Israeli Prime Minister Benjamin Netanyahu suspended Monday a resettlement deal for African migrants faced with deportation, just hours after his office had announced the agreement with the UN refugee agency.
"I've decided to suspend implementation of this accord and to rethink the terms of the accord," Netanyahu wrote on his Facebook page, saying his move was in response to criticism of the deal.
Several ministers said they opposed the accord with the UNHCR, on which they had not been informed before the announcement by Netanyahu's office.
A group of residents of southern Tel Aviv, where many of the migrants have settled, immediately denounced the new plan in a statement, calling it "a shame for the state of Israel," according to AFP. Netanyahu said he would meet with them on Tuesday.
Israel had announced a deal with the UNHCR to cancel a controversial plan to deport African migrants and replace it with one that would see thousands sent to Western countries. The new accord would at the same time have allowed thousands more of the mainly Sudanese and Eritrean migrants to remain in Israel at least temporarily.
The deal announced by Netanyahu's office appeared to end the possibility that many would be forcibly deported.

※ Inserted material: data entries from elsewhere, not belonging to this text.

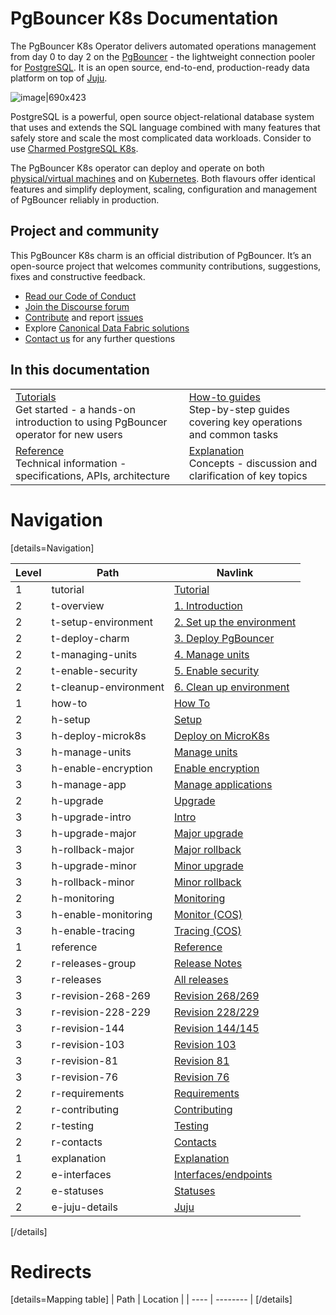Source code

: # PgBouncer K8s Documentation

The PgBouncer K8s Operator delivers automated operations management from day 0 to day 2 on the [PgBouncer](http://www.pgbouncer.org/) - the lightweight connection pooler for [PostgreSQL](https://www.postgresql.org/). It is an open source, end-to-end, production-ready data platform on top of [Juju](https://juju.is/).

![image|690x423](upload://fqMd5JlHeegw0PlUjhWKRu858Nc.png)

PostgreSQL is a powerful, open source object-relational database system that uses and extends the SQL language combined with many features that safely store and scale the most complicated data workloads. Consider to use [Charmed PostgreSQL K8s](https://charmhub.io/postgresql-k8s).

The PgBouncer K8s operator can deploy and operate on both [physical/virtual machines](https://github.com/canonical/pgbouncer-operator) and on [Kubernetes](https://github.com/canonical/pgbouncer-k8s-operator). Both flavours offer identical features and simplify deployment, scaling, configuration and management of PgBouncer reliably in production.

## Project and community

This PgBouncer K8s charm is an official distribution of PgBouncer. It’s an open-source project that welcomes community contributions, suggestions, fixes and constructive feedback.
- [Read our Code of Conduct](https://ubuntu.com/community/code-of-conduct)
- [Join the Discourse forum](https://discourse.charmhub.io/tag/pgbouncer)
- [Contribute](https://github.com/canonical/pgbouncer-k8s-operator/blob/main/CONTRIBUTING.md) and report [issues](https://github.com/canonical/pgbouncer-k8s-operator/issues/new/choose)
- Explore [Canonical Data Fabric solutions](https://canonical.com/data)
-  [Contact us](/t/12264) for any further questions

## In this documentation

| | |
|--|--|
|  [Tutorials](/t/12251)</br>  Get started - a hands-on introduction to using PgBouncer operator for new users </br> |  [How-to guides](/t/12257) </br> Step-by-step guides covering key operations and common tasks |
| [Reference](/t/12261) </br> Technical information - specifications, APIs, architecture | [Explanation](/t/12265) </br> Concepts - discussion and clarification of key topics  |

# Navigation

[details=Navigation]

| Level | Path | Navlink |
|---------|---------|-------------|
| 1 | tutorial | [Tutorial]() |
| 2 | t-overview | [1. Introduction](/t/12251) |
| 2 | t-setup-environment | [2. Set up the environment](/t/12252) |
| 2 | t-deploy-charm | [3. Deploy PgBouncer](/t/12253) |
| 2 | t-managing-units | [4. Manage units](/t/12254) |
| 2 | t-enable-security | [5. Enable security](/t/12255) |
| 2 | t-cleanup-environment | [6. Clean up environment](/t/12256) |
| 1 | how-to | [How To]() |
| 2 | h-setup | [Setup]() |
| 3 | h-deploy-microk8s | [Deploy on MicroK8s](/t/12257) |
| 3 | h-manage-units | [Manage units](/t/12258) |
| 3 | h-enable-encryption | [Enable encryption](/t/12259) |
| 3 | h-manage-app | [Manage applications](/t/12260) |
| 2 | h-upgrade | [Upgrade]() |
| 3 | h-upgrade-intro | [Intro](/t/12267) |
| 3 | h-upgrade-major | [Major upgrade](/t/12268) |
| 3 | h-rollback-major | [Major rollback](/t/12269) |
| 3 | h-upgrade-minor | [Minor upgrade](/t/12270) |
| 3 | h-rollback-minor | [Minor rollback](/t/12271) |
| 2 | h-monitoring | [Monitoring]() |
| 3 | h-enable-monitoring | [Monitor (COS)](/t/12279) |
| 3 | h-enable-tracing | [Tracing (COS)](/t/14789) |
| 1 | reference | [Reference]() |
| 2 | r-releases-group | [Release Notes]() |
| 3 | r-releases | [All releases](/t/12261) |
| 3 | r-revision-268-269 | [Revision 268/269](/t/15443) |
| 3 | r-revision-228-229 | [Revision 228/229](/t/15090) |
| 3 | r-revision-144 | [Revision 144/145](/t/14070) |
| 3 | r-revision-103 | [Revision 103](/t/13297) |
| 3 | r-revision-81 | [Revision 81](/t/12751) |
| 3 | r-revision-76 | [Revision 76](/t/12262) |
| 2 | r-requirements | [Requirements](/t/12263) |
| 2 | r-contributing | [Contributing](https://github.com/canonical/pgbouncer-k8s-operator/blob/main/CONTRIBUTING.md) |
| 2 | r-testing | [Testing](/t/12272) |
| 2 | r-contacts | [Contacts](/t/12264) |
| 1 | explanation | [Explanation]() |
| 2 | e-interfaces | [Interfaces/endpoints](/t/12265) |
| 2 | e-statuses | [Statuses](/t/12266) |
| 2 | e-juju-details | [Juju](/t/12274) |

[/details]

# Redirects

[details=Mapping table]
| Path | Location |
| ---- | -------- |
[/details]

Instead, it would see a minimum of 16,250 migrants resettled in Western nations including Canada, Germany and Italy.
"The agreement stipulates that for each migrant who leaves the country, we commit to give temporary residence status to another," Netanyahu himself said in a televised address. Germany and Italy, however, said they were unaware of any such resettlement deal for African migrants from Israel.
As the migrants could face danger or imprisonment if returned to their homelands, Israel offered to relocate them to an unnamed African country, which deportees and aid workers said was Rwanda or Uganda. But Netanyahu said that he had to abandon the initial plan because the option of sending them to a third country "no longer exists." Rwanda and Uganda have said they would not accept those deported against their will.
In late February, nearly 700 asylum seekers from Eritrea and Sudan launched a hunger strike in Israel's Holot detention center in response to the jailing of seven Eritreans for refusing to sign a document obliging them to leave the country "voluntarily" by the end of March.